With 5:14 left in the third quarter of Thursday night’s preseason opener, Jacoby Brissett entered.

Jacksonville Jaguars v New England Patriots Photo by Jim Rogash/Getty Images

On Aug. 11, 2016, then-rookie Jacoby Brissett made his NFL preseason debut.

The ninth quarterback drafted in the Bill Belichick era took over for the eighth, Jimmy Garoppolo, that Thursday night as the second half got underway against the New Orleans Saints. And from there, Brissett proceeded to target DeAndre Carter, Chris Harper, Aaron Dobson, Devin Lucien, Clay Harbor, AJ Derby and Tyler Gaffney by the time the New England Patriots had left the Mercedes-Benz Superdome with a 34-22 victory.

Brissett had gone 7-of-13 passing for 63 yards with a pair of rushes for 19 yards by then.

He didn’t get sacked. He didn’t turn it over. And while just four of his plays gained north of 10 yards, the 6-foot-4, 235-pounder by way of Florida and North Carolina State didn’t allow the reserve Saints defense to make any big plays, either.

Fast-forward 364 days and it was a similar story for Brissett.

The former third-round pick entered for Garoppolo at the 5:14 mark of the third quarter Thursday evening versus the Jacksonville Jaguars.
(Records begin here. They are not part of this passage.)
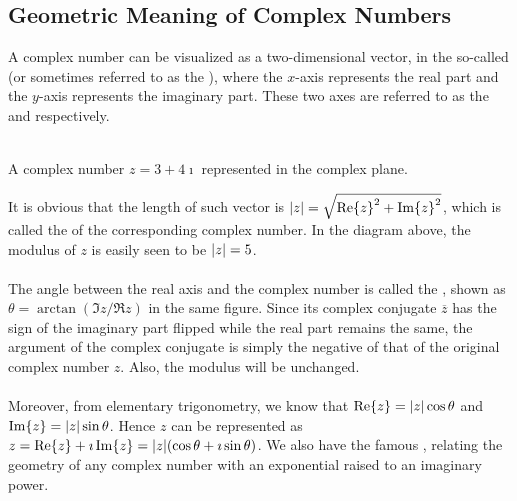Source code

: \subsection{Geometric Meaning of Complex Numbers}
A complex number can be visualized as a two-dimensional vector, in the so-called  (or sometimes referred to as the ), where the $x$-axis represents the real part and the $y$-axis represents the imaginary part. These two axes are referred to as the  and  respectively.
\begin{center}
\\
A complex number $z = 3+4\imath$ represented in the complex plane.
\end{center}
It is obvious that the length of such vector is $\abs{z} = \sqrt{\Re{z}^2 + \Im{z}^2}$, which is called the  of the corresponding complex number. In the diagram above, the modulus of $z$ is easily seen to be $\abs{z} = 5$. \\
\\
The angle between the real axis and the complex number is called the , shown as $\theta = \arctan(\Im{z}/\Re{z})$ in the same figure. Since its complex conjugate $\overline{z}$ has the sign of the imaginary part flipped while the real part remains the same, the argument of the complex conjugate is simply the negative of that of the original complex number $z$. Also, the modulus will be unchanged.\\
\\
Moreover, from elementary trigonometry, we know that $\Re{z} = \abs{z} \cos{\theta}$ and $\Im{z} = \abs{z} \sin{\theta}$. Hence $z$ can be represented as $z = \Re{z} + \imath\Im{z} = \abs{z} (\cos \theta + \imath \sin \theta)$. We also have the famous , relating the geometry of any complex number with an exponential raised to an imaginary power.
It was later than expected. It was when Brissett turned to the likes of Lucien, D.J. Foster, K.J. Maye, Jacob Hollister, Sam Cotton and Austin Carr with his passes. But he showed commitment from the ground up as climbed the pocket and found a comeback route to Maye for 17 yards. He showed the arm to rifle a third-and-15 to Hollister between the hashes and the safeties, as well as a go pattern down the right sideline to Lucien that drew pass interference. He showed the mobility to elude a blindside blitz and shovel one off to Cotton, too.

He was sacked once.

This is the time to see all of that.

“It was an opportunity to go out there and put something good on film,” Brissett told reporters in his postgame press conference, via Patriots.com, “and an opportunity to play an NFL football game, which is a dream come true. So, just got to go out there and make the most of it, and just learn from this.”

Brissett, now 24, isn’t as quick to get rid of the ball as Garoppolo or Tom Brady in an offense that’s predicated on it. His willingness to pull the trigger takes some convincing. His release is a little more long-winded. His short-area passes have the gas but don’t always have the touch, exemplified by an overthrow on fourth down that sailed through the back of the end zone. And his shots deep can fall along the same lines, as seen by the Hail Mary liner that closed it out.

“You try to go win the game,” said Brissett. “That’s probably why I sailed it 10 yards out of bounds, so I got to control that a little bit.”

Maybe that’s just who Brissett is at this stage. He’s meshing processing with physical talent, and running two-minute drills with several players who weren’t his teammates in 2016, let alone in June.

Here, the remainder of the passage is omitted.